▸ Task to complete
Within the records that follow, determine how many lines include the word "transforms". State the number and nothing further.

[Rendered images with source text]
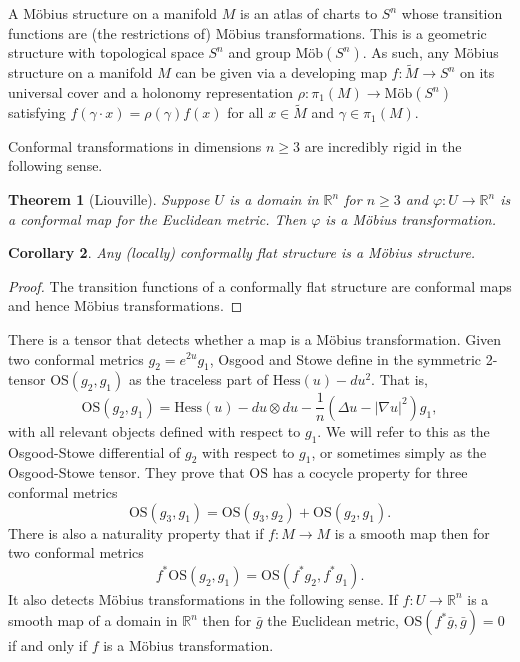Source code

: \documentclass{amsart}
\newcommand{\R}{\mathbb{R}}
\newtheorem{thm}{Theorem}[section]
\newtheorem{cor}[thm]{Corollary}
\begin{document}
A M\"obius structure on a manifold $M$ is an atlas of charts to $S^n$ whose transition functions are (the restrictions of) M\"obius transformations.
This is a geometric structure with topological space $S^n$ and group $\text{M\"ob}(S^n)$. 
As such, any M\"obius structure on a manifold $M$ can be given via a developing map $f: \tilde{M} \to S^n$ on its universal cover and a holonomy representation $\rho: \pi_1(M) \to \text{M\"ob}(S^n)$ satisfying $f(\gamma \cdot x) = \rho(\gamma)f(x)$ for all $x \in \tilde{M}$ and $\gamma \in \pi_1(M)$.

Conformal transformations in dimensions $n \geq 3$ are incredibly rigid in the following sense. 

\begin{thm}[Liouville]
Suppose $U$ is a domain in $\R^n$ for $n \geq 3$ and $\varphi: U \to \R^n$ is a conformal map for the Euclidean metric. Then $\varphi$ is a M\"obius transformation.
\end{thm}

\begin{cor}
Any (locally) conformally flat structure is a M\"obius structure. 
\end{cor}
\begin{proof}
The transition functions of a conformally flat structure are conformal maps and hence M\"obius transformations.
\end{proof}

There is a tensor that detects whether a map is a M\"obius transformation. 
Given two conformal metrics $g_2 = e^{2u}g_1$, Osgood and Stowe define in \cite{Osgood-Stowe1992} the symmetric 2-tensor $\mathrm{OS}(g_2,g_1)$ as the traceless part of $\mathrm{Hess}(u) - du^2$.
That is, 
\[
\mathrm{OS}(g_2,g_1) = \mathrm{Hess}(u)  - du\otimes du - \frac{1}{n}\left( \Delta u - |\nabla u|^2\right)g_1,
\]
with all relevant objects defined with respect to $g_1$.
We will refer to this as the Osgood-Stowe differential of $g_2$ with respect to $g_1$, or sometimes simply as the Osgood-Stowe tensor.
They prove that $\mathrm{OS}$ has a cocycle property for three conformal metrics
\[
\mathrm{OS}(g_3,g_1) = \mathrm{OS}(g_3,g_2) + \mathrm{OS}(g_2,g_1).
\]
There is also a naturality property that if $f: M \to M$ is a smooth map then for two conformal metrics
\[
f^*\mathrm{OS}(g_2,g_1) = \mathrm{OS}(f^*g_2,f^*g_1).
\]
It also detects M\"obius transformations in the following sense. 
If $f:U \to \R^n$ is a smooth map of a domain in $\R^n$ then for $\bar{g}$ the Euclidean metric, $\mathrm{OS}(f^*\bar{g},\bar{g}) = 0$ if and only if $f$ is a M\"obius transformation.
\end{document}

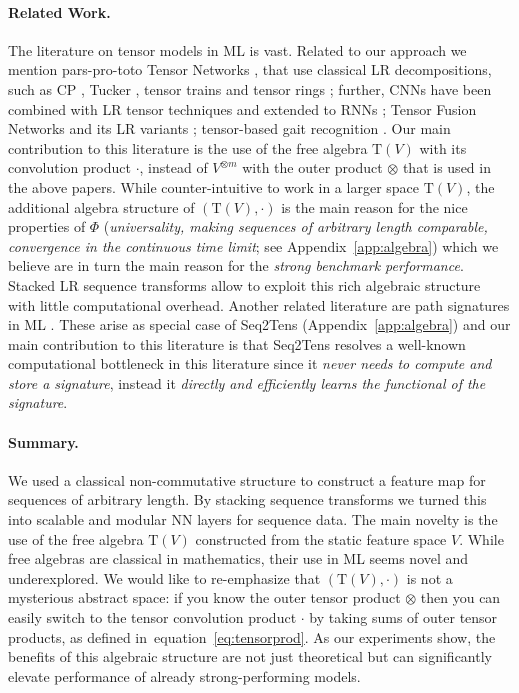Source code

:\documentclass{article} \usepackage{iclr2021_conference,times}
\def\eqref#1{equation~\ref{#1}}
\newcommand{\T}[1]{\mathrm{T}({#1})}
\theoremstyle{plain}
\theoremstyle{definition}
\begin{document}
\paragraph{Related Work.}
The literature on tensor models in ML is vast. 
Related to our approach we mention pars-pro-toto Tensor Networks \citep{cichocki2016tensor}, that use classical LR decompositions, such as CP \citep{carroll1970analysis}, Tucker \citep{tucker1966some}, tensor trains \citep{oseledets2011tensor} and tensor rings \citep{zhao2019learning};
further, CNNs have been combined with LR tensor techniques \citep{cohen2016expressive,kossaifi2017tensor} and extended to RNNs \citep{khrulkov2019generalized}; Tensor Fusion Networks \citep{zadeh2017tensor} and its LR variants \citep{liu2018efficient,liang2019learning,hou2019deep}; tensor-based gait recognition \citep{tao2007general}.
Our main contribution to this literature is the use of the free algebra $\T{V}$ with its convolution product $\cdot$, instead of $V^{\otimes m}$ with the outer product $\otimes$ that is used in the above papers. 
While counter-intuitive to work in a larger space $\T{V}$, the additional algebra structure of $(\T{V},\cdot)$ is the main reason for the nice properties of $\Phi$ (\emph{universality, making sequences of arbitrary length comparable, convergence in the continuous time limit}; see Appendix~\ref{app:algebra}) which we believe are in turn the main reason for the \emph{strong benchmark performance}. 
Stacked LR sequence transforms allow to exploit this rich algebraic structure with little computational overhead.
Another related literature are path signatures in ML \citep{lyons2014rough, primer2016, graham2013sparse, Deepsig, Toth19}.
These arise as special case of Seq2Tens (Appendix~\ref{app:algebra}) and our main contribution to this literature is that Seq2Tens resolves a well-known computational bottleneck in this literature since it \emph{never needs to compute and store a signature}, instead it \emph{directly and efficiently learns the functional of the signature}.   

\paragraph{Summary.}
We used a classical non-commutative structure to construct a feature map for sequences of arbitrary length. By stacking sequence transforms we turned this into scalable and modular NN layers for sequence data.
The main novelty is the use of the free algebra $\T{V}$ constructed from the static feature space $V$.  
While free algebras are classical in mathematics, their use in ML seems novel and underexplored.
We would like to re-emphasize that $(\T{V}, \cdot)$ is not a mysterious abstract space: if you know the outer tensor product $\otimes$ then you can easily switch to the tensor convolution product $\cdot$ by taking sums of outer tensor products, as defined in~\eqref{eq:tensorprod}.  
As our experiments show, the benefits of this algebraic structure are not just theoretical but can significantly elevate performance of already strong-performing models. 
\end{document}
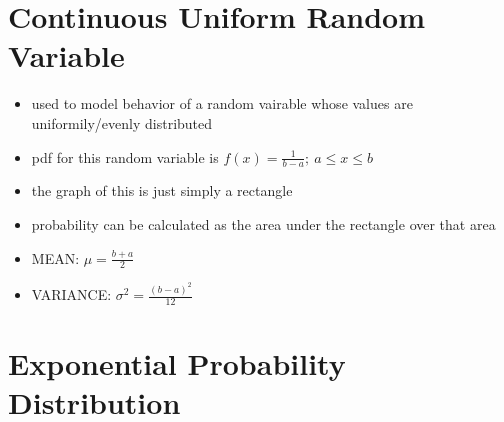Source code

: \section{Continuous Uniform Random Variable}

\begin{itemize}
    \item used to model behavior of a random vairable whose values are uniformily/evenly distributed
    \item pdf for this random variable is $f(x) = \frac{1}{b-a}; \:a \le x \le b$
    \item the graph of this is just simply a rectangle
    \item probability can be calculated as the area under the rectangle over that area
    \item MEAN: $\mu = \frac{b+a}{2}$
    \item VARIANCE: $\sigma^2 = \frac{(b-a)^2}{12}$
\end{itemize}


\section{Exponential Probability Distribution}
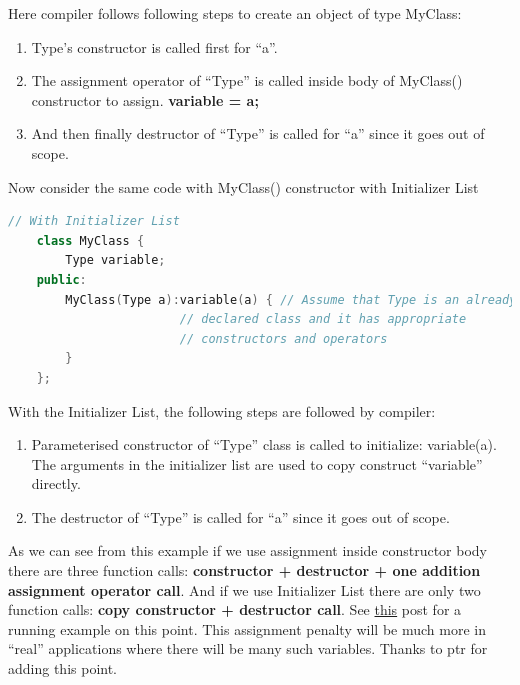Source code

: \documentclass[12pt , a4paper]{article}
\newcommand{\hl}[1]{\colorbox{coolblack}{\color{cream}\textbf{#1}\color{black}}}
\begin{document}
Here compiler follows following steps to create an object of type MyClass:
	\begin{enumerate}
		\item Type’s constructor is called first for “a”. \\
		\item The assignment operator of “Type” is called inside body of MyClass() constructor to assign. \hl{variable = a;}\\
		\item And then finally destructor of “Type” is called for “a” since it goes out of scope.\\
	\end{enumerate}
Now consider the same code with MyClass() constructor with Initializer List 
	\begin{lstlisting}[language=C++]
	// With Initializer List
	class MyClass {
		Type variable;
	public:
		MyClass(Type a):variable(a) { // Assume that Type is an already
						// declared class and it has appropriate
						// constructors and operators
		}
	};
	\end{lstlisting}
With the Initializer List, the following steps are followed by compiler: 
	\begin{enumerate}
		\item Parameterised constructor of “Type” class is called to initialize: variable(a). The arguments in the initializer list are used to copy construct “variable” directly.  \\
		\item The destructor of “Type” is called for “a” since it goes out of scope.\\
	\end{enumerate}
As we can see from this example if we use assignment inside constructor body there are three function calls: \textbf{constructor + destructor + one addition assignment operator call}. And if we use Initializer List there are only two function calls: \textbf{copy constructor + destructor call}. See \href{https://www.geeksforgeeks.org/output-of-c-program/}{this} post for a running example on this point.
This assignment penalty will be much more in “real” applications where there will be many such variables. Thanks to ptr for adding this point. 
\end{document}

▸ Exercise result
2